Chile vive el colapso de un temporal que atraviesa el país desde el jueves, dejando al menos cuatro muertos, siete lesionados y más de 800 casas con daños. En Valparaíso, el gobierno activó la alerta roja por alto riesgo de aluviones y derrumbes, un escenario que el ministro del Interior, Claudio Alvarado, describió como «complejo» y «exigente». «Seguimos enfrentando un escenario complejo (…) Todavía enfrentaremos horas que serán especialmente exigentes, por lo que el llamado es a no exponerse y a evitar desplazamientos que no sean necesarios», aseguró Alvarado en una rueda de prensa.

El sistema frontal, que se extiende desde la zona centro-sur hacia el norte, afecta diez de las dieciséis regiones del país. Las inundaciones, marejadas intensas y rachas de viento de hasta 160 km/h han dejado calles anegadas, embarcaciones encalladas y crecidas de ríos. La Dirección Meteorológica de Chile (DMC) califica el episodio como uno de los más significativos en décadas, con un «tren de sistemas frontales acompañados de un río atmosférico intenso». Si se cumplen las previsiones, podría convertirse en el episodio de lluvias más intenso de julio en la historia del país.

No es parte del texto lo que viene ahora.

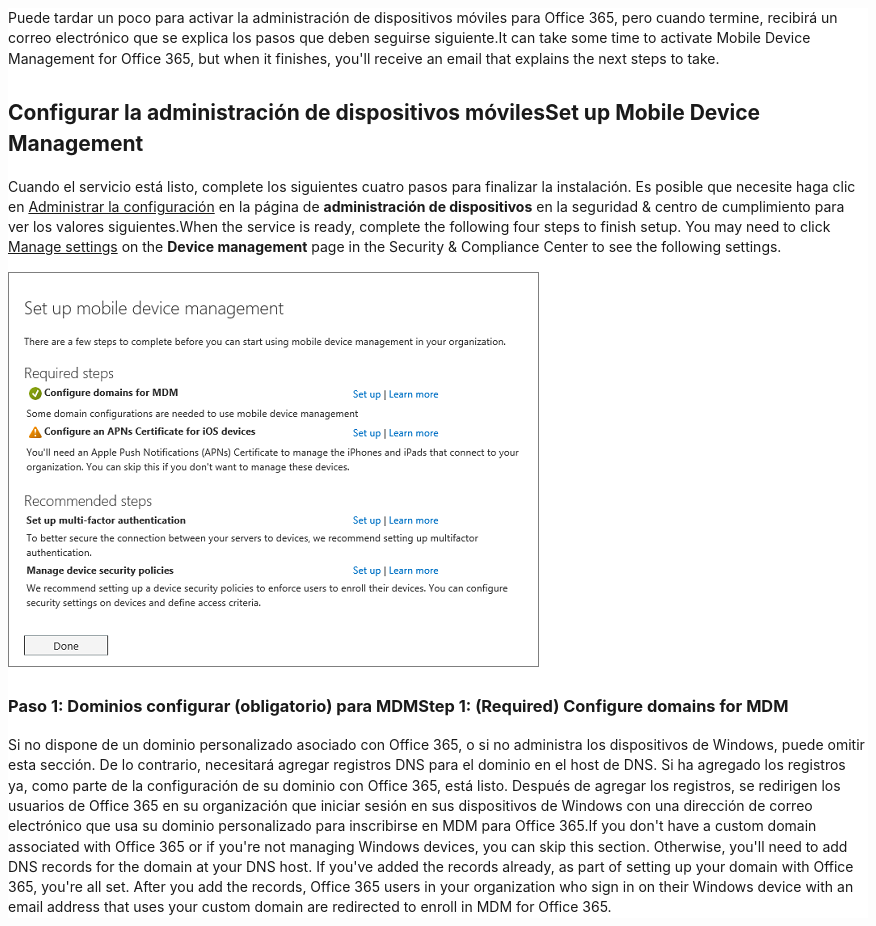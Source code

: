 <span data-ttu-id="1da04-128">Puede tardar un poco para activar la administración de dispositivos móviles para Office 365, pero cuando termine, recibirá un correo electrónico que se explica los pasos que deben seguirse siguiente.</span><span class="sxs-lookup"><span data-stu-id="1da04-128">It can take some time to activate Mobile Device Management for Office 365, but when it finishes, you'll receive an email that explains the next steps to take.</span></span>
  
## <a name="set-up-mobile-device-management"></a><span data-ttu-id="1da04-129">Configurar la administración de dispositivos móviles</span><span class="sxs-lookup"><span data-stu-id="1da04-129">Set up Mobile Device Management</span></span>

<span data-ttu-id="1da04-p106">Cuando el servicio está listo, complete los siguientes cuatro pasos para finalizar la instalación. Es posible que necesite haga clic en [Administrar la configuración](https://portal.office.com/EAdmin/Device/IntuneInventory.aspx) en la página de **administración de dispositivos** en la seguridad &amp; centro de cumplimiento para ver los valores siguientes.</span><span class="sxs-lookup"><span data-stu-id="1da04-p106">When the service is ready, complete the following four steps to finish setup. You may need to click [Manage settings](https://portal.office.com/EAdmin/Device/IntuneInventory.aspx) on the **Device management** page in the Security &amp; Compliance Center to see the following settings.</span></span> 
  
![Configurar la administración de dispositivos móviles pasos necesarios y recomendados](media/d71e3c76-b6b9-4549-ade6-cbfab846d908.png)
  
### <a name="step-1-required-configure-domains-for-mdm"></a><span data-ttu-id="1da04-133">Paso 1: Dominios configurar (obligatorio) para MDM</span><span class="sxs-lookup"><span data-stu-id="1da04-133">Step 1: (Required) Configure domains for MDM</span></span>

<span data-ttu-id="1da04-p107">Si no dispone de un dominio personalizado asociado con Office 365, o si no administra los dispositivos de Windows, puede omitir esta sección. De lo contrario, necesitará agregar registros DNS para el dominio en el host de DNS. Si ha agregado los registros ya, como parte de la configuración de su dominio con Office 365, está listo. Después de agregar los registros, se redirigen los usuarios de Office 365 en su organización que iniciar sesión en sus dispositivos de Windows con una dirección de correo electrónico que usa su dominio personalizado para inscribirse en MDM para Office 365.</span><span class="sxs-lookup"><span data-stu-id="1da04-p107">If you don't have a custom domain associated with Office 365 or if you're not managing Windows devices, you can skip this section. Otherwise, you'll need to add DNS records for the domain at your DNS host. If you've added the records already, as part of setting up your domain with Office 365, you're all set. After you add the records, Office 365 users in your organization who sign in on their Windows device with an email address that uses your custom domain are redirected to enroll in MDM for Office 365.</span></span>
  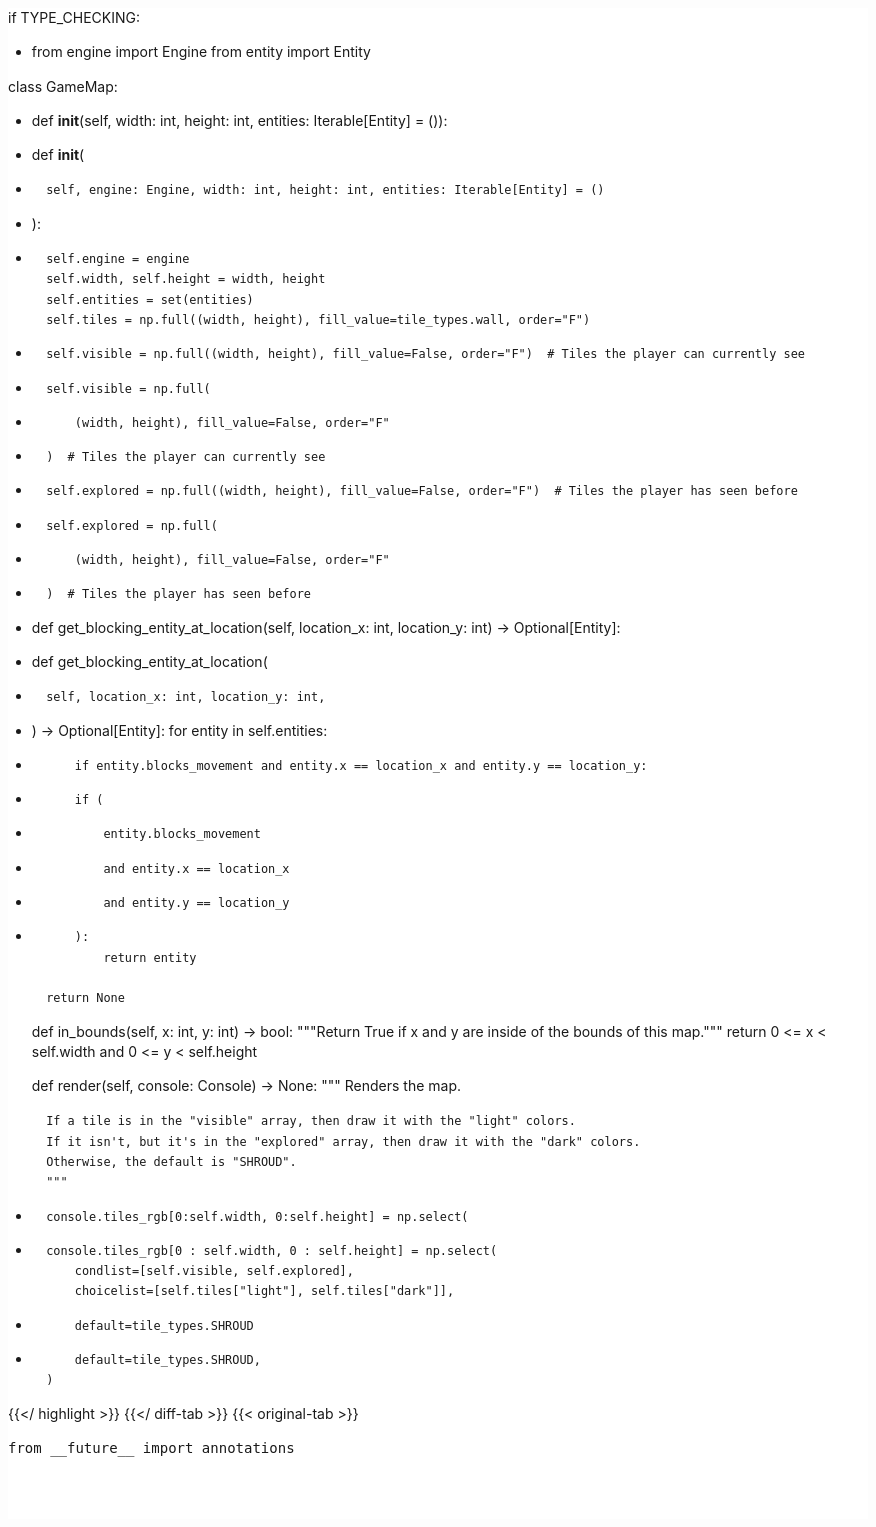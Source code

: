 if TYPE_CHECKING:
+   from engine import Engine
    from entity import Entity


class GameMap:
-   def __init__(self, width: int, height: int, entities: Iterable[Entity] = ()):
+   def __init__(
+       self, engine: Engine, width: int, height: int, entities: Iterable[Entity] = ()
+   ):
+       self.engine = engine
        self.width, self.height = width, height
        self.entities = set(entities)
        self.tiles = np.full((width, height), fill_value=tile_types.wall, order="F")
 
-       self.visible = np.full((width, height), fill_value=False, order="F")  # Tiles the player can currently see
+       self.visible = np.full(
+           (width, height), fill_value=False, order="F"
+       )  # Tiles the player can currently see
-       self.explored = np.full((width, height), fill_value=False, order="F")  # Tiles the player has seen before
+       self.explored = np.full(
+           (width, height), fill_value=False, order="F"
+       )  # Tiles the player has seen before
 
-   def get_blocking_entity_at_location(self, location_x: int, location_y: int) -> Optional[Entity]:
+   def get_blocking_entity_at_location(
+       self, location_x: int, location_y: int,
+   ) -> Optional[Entity]:
        for entity in self.entities:
-           if entity.blocks_movement and entity.x == location_x and entity.y == location_y:
+           if (
+               entity.blocks_movement
+               and entity.x == location_x
+               and entity.y == location_y
+           ):
                return entity
 
        return None

    def in_bounds(self, x: int, y: int) -> bool:
        """Return True if x and y are inside of the bounds of this map."""
        return 0 <= x < self.width and 0 <= y < self.height

    def render(self, console: Console) -> None:
        """
        Renders the map.

        If a tile is in the "visible" array, then draw it with the "light" colors.
        If it isn't, but it's in the "explored" array, then draw it with the "dark" colors.
        Otherwise, the default is "SHROUD".
        """
-       console.tiles_rgb[0:self.width, 0:self.height] = np.select(
+       console.tiles_rgb[0 : self.width, 0 : self.height] = np.select(
            condlist=[self.visible, self.explored],
            choicelist=[self.tiles["light"], self.tiles["dark"]],
-           default=tile_types.SHROUD
+           default=tile_types.SHROUD,
        )
{{</ highlight >}}
{{</ diff-tab >}}
{{< original-tab >}}
<pre>from __future__ import annotations
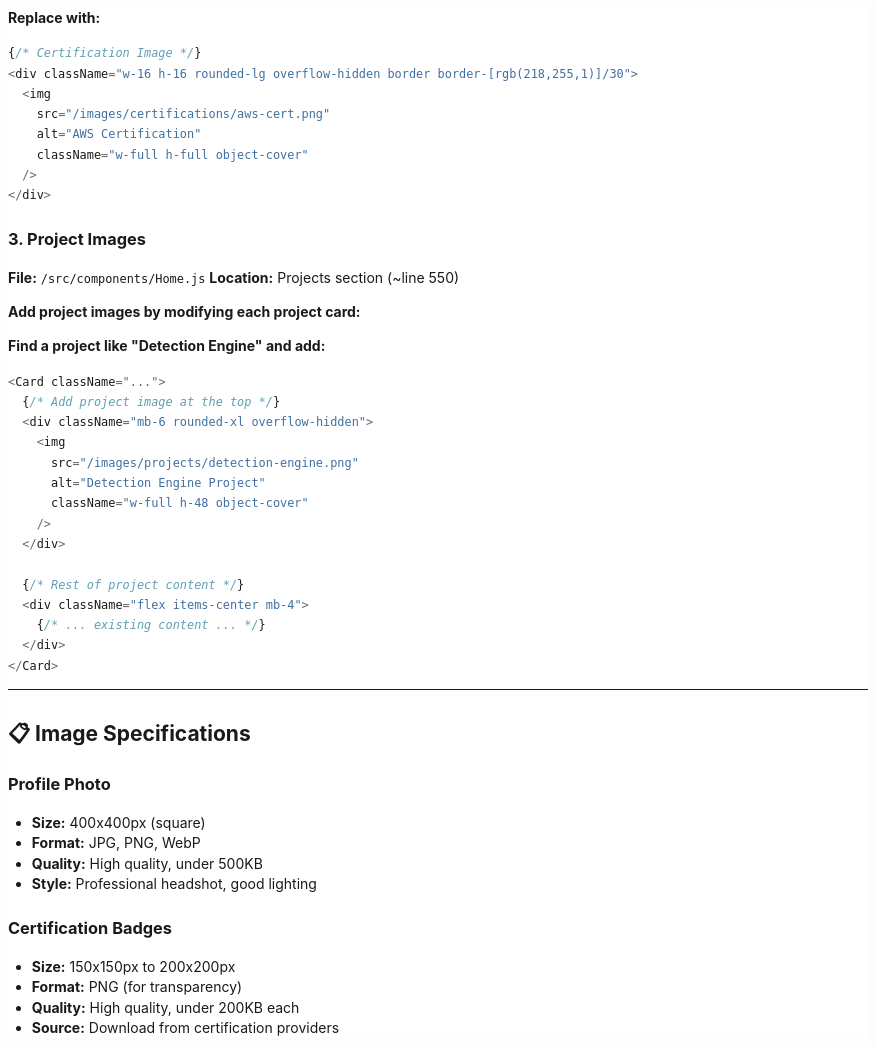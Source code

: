 **Replace with:**
```javascript
{/* Certification Image */}
<div className="w-16 h-16 rounded-lg overflow-hidden border border-[rgb(218,255,1)]/30">
  <img 
    src="/images/certifications/aws-cert.png" 
    alt="AWS Certification"
    className="w-full h-full object-cover"
  />
</div>
```

### 3. Project Images
**File:** `/src/components/Home.js`
**Location:** Projects section (~line 550)

**Add project images by modifying each project card:**

**Find a project like "Detection Engine" and add:**
```javascript
<Card className="...">
  {/* Add project image at the top */}
  <div className="mb-6 rounded-xl overflow-hidden">
    <img 
      src="/images/projects/detection-engine.png" 
      alt="Detection Engine Project"
      className="w-full h-48 object-cover"
    />
  </div>
  
  {/* Rest of project content */}
  <div className="flex items-center mb-4">
    {/* ... existing content ... */}
  </div>
</Card>
```

---

## 📋 Image Specifications

### Profile Photo
- **Size:** 400x400px (square)
- **Format:** JPG, PNG, WebP
- **Quality:** High quality, under 500KB
- **Style:** Professional headshot, good lighting

### Certification Badges
- **Size:** 150x150px to 200x200px
- **Format:** PNG (for transparency)
- **Quality:** High quality, under 200KB each
- **Source:** Download from certification providers
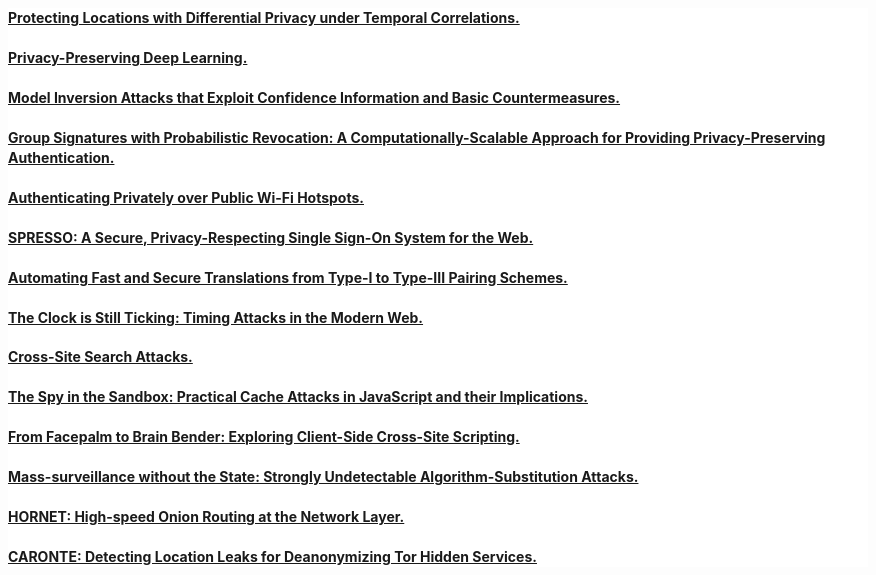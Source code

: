 #### [Protecting Locations with Differential Privacy under Temporal Correlations.](https://doi.org/10.1145/2810103.2813640)

#### [Privacy-Preserving Deep Learning.](https://doi.org/10.1145/2810103.2813687)

#### [Model Inversion Attacks that Exploit Confidence Information and Basic Countermeasures.](https://doi.org/10.1145/2810103.2813677)

#### [Group Signatures with Probabilistic Revocation: A Computationally-Scalable Approach for Providing Privacy-Preserving Authentication.](https://doi.org/10.1145/2810103.2813602)

#### [Authenticating Privately over Public Wi-Fi Hotspots.](https://doi.org/10.1145/2810103.2813647)

#### [SPRESSO: A Secure, Privacy-Respecting Single Sign-On System for the Web.](https://doi.org/10.1145/2810103.2813726)

#### [Automating Fast and Secure Translations from Type-I to Type-III Pairing Schemes.](https://doi.org/10.1145/2810103.2813601)

#### [The Clock is Still Ticking: Timing Attacks in the Modern Web.](https://doi.org/10.1145/2810103.2813632)

#### [Cross-Site Search Attacks.](https://doi.org/10.1145/2810103.2813688)

#### [The Spy in the Sandbox: Practical Cache Attacks in JavaScript and their Implications.](https://doi.org/10.1145/2810103.2813708)

#### [From Facepalm to Brain Bender: Exploring Client-Side Cross-Site Scripting.](https://doi.org/10.1145/2810103.2813625)

#### [Mass-surveillance without the State: Strongly Undetectable Algorithm-Substitution Attacks.](https://doi.org/10.1145/2810103.2813681)

#### [HORNET: High-speed Onion Routing at the Network Layer.](https://doi.org/10.1145/2810103.2813628)

#### [CARONTE: Detecting Location Leaks for Deanonymizing Tor Hidden Services.](https://doi.org/10.1145/2810103.2813667)
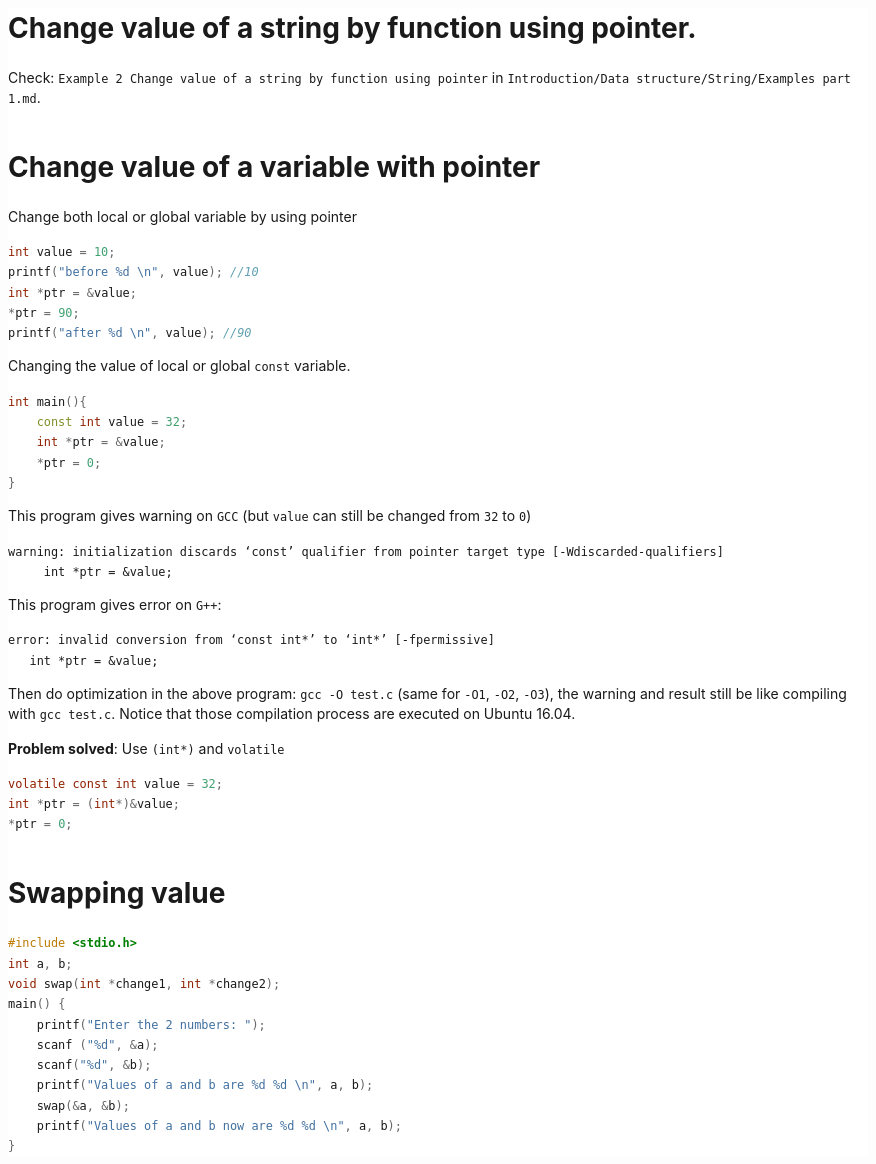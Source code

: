 # Change value of a string by function using pointer.

Check: ``Example 2 Change value of a string by function using pointer`` in ``Introduction/Data structure/String/Examples part 1.md``.

# Change value of a variable with pointer

Change both local or global variable by using pointer
```cpp
int value = 10;
printf("before %d \n", value); //10
int *ptr = &value;
*ptr = 90;
printf("after %d \n", value); //90
```

Changing the value of local or global ``const`` variable.

```cpp
int main(){
	const int value = 32;
	int *ptr = &value;
	*ptr = 0;
}
```
This program gives warning on ``GCC`` (but ``value`` can still be changed from ``32`` to ``0``)

```
warning: initialization discards ‘const’ qualifier from pointer target type [-Wdiscarded-qualifiers]
     int *ptr = &value;
```
This program gives error on ``G++``:

```
error: invalid conversion from ‘const int*’ to ‘int*’ [-fpermissive]
   int *ptr = &value;
```

Then do optimization in the above program: ``gcc -O test.c`` (same for ``-O1``, ``-O2``, ``-O3``), the warning and result still be like compiling with ``gcc test.c``. Notice that those compilation process are executed on Ubuntu 16.04.

**Problem solved**: Use ``(int*)`` and ``volatile``

```c
volatile const int value = 32;
int *ptr = (int*)&value;
*ptr = 0;
```

# Swapping value

```c
#include <stdio.h>
int a, b;
void swap(int *change1, int *change2);
main() {
	printf("Enter the 2 numbers: ");
	scanf ("%d", &a);
	scanf("%d", &b);
	printf("Values of a and b are %d %d \n", a, b);
	swap(&a, &b);
	printf("Values of a and b now are %d %d \n", a, b);
}

```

La zona centro, que incluye Valparaíso, Coquimbo y la Región Metropolitana, enfrenta el «peak» de precipitaciones, según el subsecretario del Interior, Máximo Pavez. En Coquimbo, más de 2.500 personas están aisladas, con cien casas destruidas o dañadas y casi 400.000 hogares sin electricidad, principalmente en Valparaíso. El Senapred informó que la alerta roja en esta región se activó por «alta probabilidad» de aluviones y derrumbes en el litoral y en la costa.

La situación es crítica en Valparaíso, a 110 kilómetros de Santiago, donde las autoridades han evacuado zonas vulnerables y han pedido a la población evitar desplazamientos innecesarios. La DMC advierte que el fenómeno podría seguir con intensidad en las próximas horas, lo que exige coordinación entre instituciones y comunidades para mitigar los daños. La crisis ha dejado claro el impacto del cambio climático en regiones costeras, donde las precipitaciones extremas se han vuelto más frecuentes.

El temporal podría superar los registros históricos de lluvias en julio, lo que exige una respuesta inmediata para salvaguardar vidas y infraestructura en zonas vulnerables. La región de Valparaíso sigue siendo la más afectada, con alertas de aluviones y daños estructurales en casas y carreteras.